**Dataset items:**
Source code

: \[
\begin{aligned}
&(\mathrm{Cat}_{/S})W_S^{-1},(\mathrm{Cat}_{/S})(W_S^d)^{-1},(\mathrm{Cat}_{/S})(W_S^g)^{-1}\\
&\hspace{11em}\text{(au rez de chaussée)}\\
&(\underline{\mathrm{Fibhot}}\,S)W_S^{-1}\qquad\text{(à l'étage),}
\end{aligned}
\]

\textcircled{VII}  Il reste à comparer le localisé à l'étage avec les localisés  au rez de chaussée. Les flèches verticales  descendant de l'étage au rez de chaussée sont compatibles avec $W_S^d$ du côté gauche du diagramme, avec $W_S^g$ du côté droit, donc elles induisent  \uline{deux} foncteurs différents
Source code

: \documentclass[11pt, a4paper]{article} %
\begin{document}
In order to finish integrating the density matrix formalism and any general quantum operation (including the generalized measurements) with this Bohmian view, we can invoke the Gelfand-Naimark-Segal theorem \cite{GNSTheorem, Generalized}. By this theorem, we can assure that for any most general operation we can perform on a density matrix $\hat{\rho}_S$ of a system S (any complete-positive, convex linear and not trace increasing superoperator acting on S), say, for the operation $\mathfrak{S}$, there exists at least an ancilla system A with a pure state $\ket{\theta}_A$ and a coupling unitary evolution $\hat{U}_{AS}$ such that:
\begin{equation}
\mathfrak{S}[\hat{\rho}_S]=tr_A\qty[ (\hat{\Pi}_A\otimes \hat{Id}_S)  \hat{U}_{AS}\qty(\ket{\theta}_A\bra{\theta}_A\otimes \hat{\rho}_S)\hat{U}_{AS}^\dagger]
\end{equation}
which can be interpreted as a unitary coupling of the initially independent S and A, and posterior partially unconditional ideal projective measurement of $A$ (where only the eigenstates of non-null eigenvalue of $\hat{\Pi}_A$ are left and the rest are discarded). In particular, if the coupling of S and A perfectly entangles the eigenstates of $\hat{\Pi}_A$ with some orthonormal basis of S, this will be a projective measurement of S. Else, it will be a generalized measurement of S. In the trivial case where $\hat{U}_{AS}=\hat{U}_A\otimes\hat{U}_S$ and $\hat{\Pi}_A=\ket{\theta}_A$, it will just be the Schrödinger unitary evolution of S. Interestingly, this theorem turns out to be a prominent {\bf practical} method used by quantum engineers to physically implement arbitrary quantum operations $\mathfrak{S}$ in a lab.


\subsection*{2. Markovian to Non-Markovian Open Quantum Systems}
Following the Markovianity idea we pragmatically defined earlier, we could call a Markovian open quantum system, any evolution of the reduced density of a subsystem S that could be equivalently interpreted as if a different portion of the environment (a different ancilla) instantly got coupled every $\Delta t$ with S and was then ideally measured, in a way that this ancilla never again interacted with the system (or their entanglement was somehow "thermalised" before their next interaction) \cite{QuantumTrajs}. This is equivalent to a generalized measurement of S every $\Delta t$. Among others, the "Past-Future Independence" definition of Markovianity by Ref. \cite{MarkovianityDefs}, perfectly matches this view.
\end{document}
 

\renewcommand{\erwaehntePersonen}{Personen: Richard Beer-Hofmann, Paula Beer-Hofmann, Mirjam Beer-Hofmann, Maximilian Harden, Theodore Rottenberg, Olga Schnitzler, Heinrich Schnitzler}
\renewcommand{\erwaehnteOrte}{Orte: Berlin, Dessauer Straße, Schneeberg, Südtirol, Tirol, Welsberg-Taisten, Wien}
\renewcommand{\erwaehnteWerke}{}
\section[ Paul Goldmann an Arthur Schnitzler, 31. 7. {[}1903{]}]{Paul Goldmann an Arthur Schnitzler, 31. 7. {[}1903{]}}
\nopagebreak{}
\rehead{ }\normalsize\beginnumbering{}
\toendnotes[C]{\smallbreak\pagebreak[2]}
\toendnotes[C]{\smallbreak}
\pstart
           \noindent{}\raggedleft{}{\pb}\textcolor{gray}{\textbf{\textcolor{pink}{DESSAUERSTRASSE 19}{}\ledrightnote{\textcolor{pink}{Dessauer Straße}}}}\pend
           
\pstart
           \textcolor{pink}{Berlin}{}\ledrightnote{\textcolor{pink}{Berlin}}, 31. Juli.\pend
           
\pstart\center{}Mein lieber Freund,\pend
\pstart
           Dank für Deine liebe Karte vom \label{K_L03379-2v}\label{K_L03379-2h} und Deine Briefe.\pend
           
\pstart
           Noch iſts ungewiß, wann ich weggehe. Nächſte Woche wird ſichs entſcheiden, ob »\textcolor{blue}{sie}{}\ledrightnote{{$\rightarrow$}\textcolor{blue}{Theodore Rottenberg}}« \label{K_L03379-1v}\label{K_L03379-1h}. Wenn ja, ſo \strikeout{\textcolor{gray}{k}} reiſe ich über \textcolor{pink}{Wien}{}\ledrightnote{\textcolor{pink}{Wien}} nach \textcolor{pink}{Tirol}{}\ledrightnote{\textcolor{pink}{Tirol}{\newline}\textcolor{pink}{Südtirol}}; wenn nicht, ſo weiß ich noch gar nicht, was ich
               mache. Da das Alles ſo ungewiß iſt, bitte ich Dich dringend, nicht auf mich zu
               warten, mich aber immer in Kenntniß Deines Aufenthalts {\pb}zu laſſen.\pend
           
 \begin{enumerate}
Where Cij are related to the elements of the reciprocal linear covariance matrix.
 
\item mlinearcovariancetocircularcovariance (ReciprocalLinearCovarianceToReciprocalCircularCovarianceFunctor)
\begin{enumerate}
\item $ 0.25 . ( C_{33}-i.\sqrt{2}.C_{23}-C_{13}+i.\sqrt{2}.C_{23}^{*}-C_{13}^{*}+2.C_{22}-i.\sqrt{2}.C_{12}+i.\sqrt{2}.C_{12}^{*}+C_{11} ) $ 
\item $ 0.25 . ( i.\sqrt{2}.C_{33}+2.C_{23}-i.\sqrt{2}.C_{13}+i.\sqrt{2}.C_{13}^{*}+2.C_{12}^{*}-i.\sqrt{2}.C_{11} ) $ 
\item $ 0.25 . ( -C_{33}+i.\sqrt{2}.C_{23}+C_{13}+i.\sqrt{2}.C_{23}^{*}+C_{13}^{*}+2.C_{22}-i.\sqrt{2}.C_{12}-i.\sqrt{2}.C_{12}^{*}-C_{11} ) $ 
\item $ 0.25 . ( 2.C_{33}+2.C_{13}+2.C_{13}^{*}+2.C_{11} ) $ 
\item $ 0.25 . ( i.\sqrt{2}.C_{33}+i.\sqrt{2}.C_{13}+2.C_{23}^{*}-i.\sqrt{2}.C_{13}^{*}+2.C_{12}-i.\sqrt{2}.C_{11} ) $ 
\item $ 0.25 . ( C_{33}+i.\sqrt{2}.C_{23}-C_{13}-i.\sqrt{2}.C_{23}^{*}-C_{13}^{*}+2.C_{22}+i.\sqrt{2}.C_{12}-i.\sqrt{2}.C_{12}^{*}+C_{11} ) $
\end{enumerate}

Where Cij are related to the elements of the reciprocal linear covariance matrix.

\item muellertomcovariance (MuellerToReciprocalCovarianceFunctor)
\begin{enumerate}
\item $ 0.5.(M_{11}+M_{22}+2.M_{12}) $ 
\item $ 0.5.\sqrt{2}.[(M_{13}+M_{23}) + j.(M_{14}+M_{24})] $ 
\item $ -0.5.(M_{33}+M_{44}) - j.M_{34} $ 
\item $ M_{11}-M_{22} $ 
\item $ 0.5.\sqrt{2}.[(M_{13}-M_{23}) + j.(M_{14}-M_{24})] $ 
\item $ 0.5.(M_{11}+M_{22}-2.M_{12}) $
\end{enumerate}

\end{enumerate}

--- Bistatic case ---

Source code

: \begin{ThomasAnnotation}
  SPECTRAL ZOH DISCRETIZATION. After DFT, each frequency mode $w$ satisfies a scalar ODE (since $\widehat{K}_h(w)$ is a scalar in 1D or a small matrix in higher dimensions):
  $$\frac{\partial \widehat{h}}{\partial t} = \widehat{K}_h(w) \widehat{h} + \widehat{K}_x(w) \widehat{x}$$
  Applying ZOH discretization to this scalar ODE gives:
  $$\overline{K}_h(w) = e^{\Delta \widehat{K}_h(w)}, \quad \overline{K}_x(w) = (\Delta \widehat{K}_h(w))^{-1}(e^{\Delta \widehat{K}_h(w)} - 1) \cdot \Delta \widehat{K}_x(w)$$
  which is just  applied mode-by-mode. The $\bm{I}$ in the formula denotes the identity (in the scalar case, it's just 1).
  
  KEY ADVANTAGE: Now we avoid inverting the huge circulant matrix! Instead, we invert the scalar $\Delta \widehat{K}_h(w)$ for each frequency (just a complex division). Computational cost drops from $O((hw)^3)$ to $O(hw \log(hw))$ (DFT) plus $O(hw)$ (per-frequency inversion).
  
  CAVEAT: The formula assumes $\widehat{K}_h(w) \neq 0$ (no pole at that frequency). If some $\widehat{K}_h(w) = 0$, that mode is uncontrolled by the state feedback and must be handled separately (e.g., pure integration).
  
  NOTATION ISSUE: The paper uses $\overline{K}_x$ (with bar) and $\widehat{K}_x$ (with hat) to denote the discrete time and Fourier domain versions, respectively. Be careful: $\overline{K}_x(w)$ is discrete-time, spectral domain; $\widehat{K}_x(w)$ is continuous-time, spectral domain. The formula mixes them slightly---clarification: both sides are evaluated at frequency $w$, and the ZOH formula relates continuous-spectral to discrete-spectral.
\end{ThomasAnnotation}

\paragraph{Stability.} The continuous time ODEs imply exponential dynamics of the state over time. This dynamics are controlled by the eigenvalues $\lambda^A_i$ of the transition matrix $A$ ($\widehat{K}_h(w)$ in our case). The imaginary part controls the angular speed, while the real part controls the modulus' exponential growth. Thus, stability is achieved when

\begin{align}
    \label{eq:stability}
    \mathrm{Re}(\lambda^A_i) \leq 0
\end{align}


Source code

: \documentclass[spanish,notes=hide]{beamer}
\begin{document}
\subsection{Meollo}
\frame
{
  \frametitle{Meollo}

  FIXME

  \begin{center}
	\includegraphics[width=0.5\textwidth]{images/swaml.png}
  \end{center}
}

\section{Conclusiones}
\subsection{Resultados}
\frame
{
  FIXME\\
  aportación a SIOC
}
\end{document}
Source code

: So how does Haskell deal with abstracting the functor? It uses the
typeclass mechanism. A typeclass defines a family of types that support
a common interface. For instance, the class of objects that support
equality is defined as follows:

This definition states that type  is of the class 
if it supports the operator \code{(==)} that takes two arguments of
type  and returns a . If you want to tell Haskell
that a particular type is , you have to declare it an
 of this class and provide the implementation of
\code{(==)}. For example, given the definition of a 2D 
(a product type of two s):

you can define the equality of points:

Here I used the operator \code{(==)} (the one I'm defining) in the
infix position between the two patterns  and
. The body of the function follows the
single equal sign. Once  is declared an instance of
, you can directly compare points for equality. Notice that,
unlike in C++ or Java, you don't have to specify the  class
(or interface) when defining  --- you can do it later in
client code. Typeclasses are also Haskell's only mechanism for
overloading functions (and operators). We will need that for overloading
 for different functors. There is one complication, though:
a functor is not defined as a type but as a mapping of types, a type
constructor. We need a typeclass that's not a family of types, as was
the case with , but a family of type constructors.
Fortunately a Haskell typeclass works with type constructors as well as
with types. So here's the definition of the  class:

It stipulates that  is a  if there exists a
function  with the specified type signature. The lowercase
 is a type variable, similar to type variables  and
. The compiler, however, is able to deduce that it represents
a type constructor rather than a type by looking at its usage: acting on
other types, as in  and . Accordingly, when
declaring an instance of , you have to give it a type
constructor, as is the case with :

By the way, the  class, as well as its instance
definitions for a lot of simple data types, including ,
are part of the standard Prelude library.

**WORK INSTRUCTION:** Once you find the line containing "(or interface) when", copy it and every line after it through the end of the records, exactly and nothing else.

**WORKED SOLUTION:**
(or interface) when defining  --- you can do it later in
client code. Typeclasses are also Haskell's only mechanism for
overloading functions (and operators). We will need that for overloading
 for different functors. There is one complication, though:
a functor is not defined as a type but as a mapping of types, a type
constructor. We need a typeclass that's not a family of types, as was
the case with , but a family of type constructors.
Fortunately a Haskell typeclass works with type constructors as well as
with types. So here's the definition of the  class:

It stipulates that  is a  if there exists a
function  with the specified type signature. The lowercase
 is a type variable, similar to type variables  and
. The compiler, however, is able to deduce that it represents
a type constructor rather than a type by looking at its usage: acting on
other types, as in  and . Accordingly, when
declaring an instance of , you have to give it a type
constructor, as is the case with :

By the way, the  class, as well as its instance
definitions for a lot of simple data types, including ,
are part of the standard Prelude library.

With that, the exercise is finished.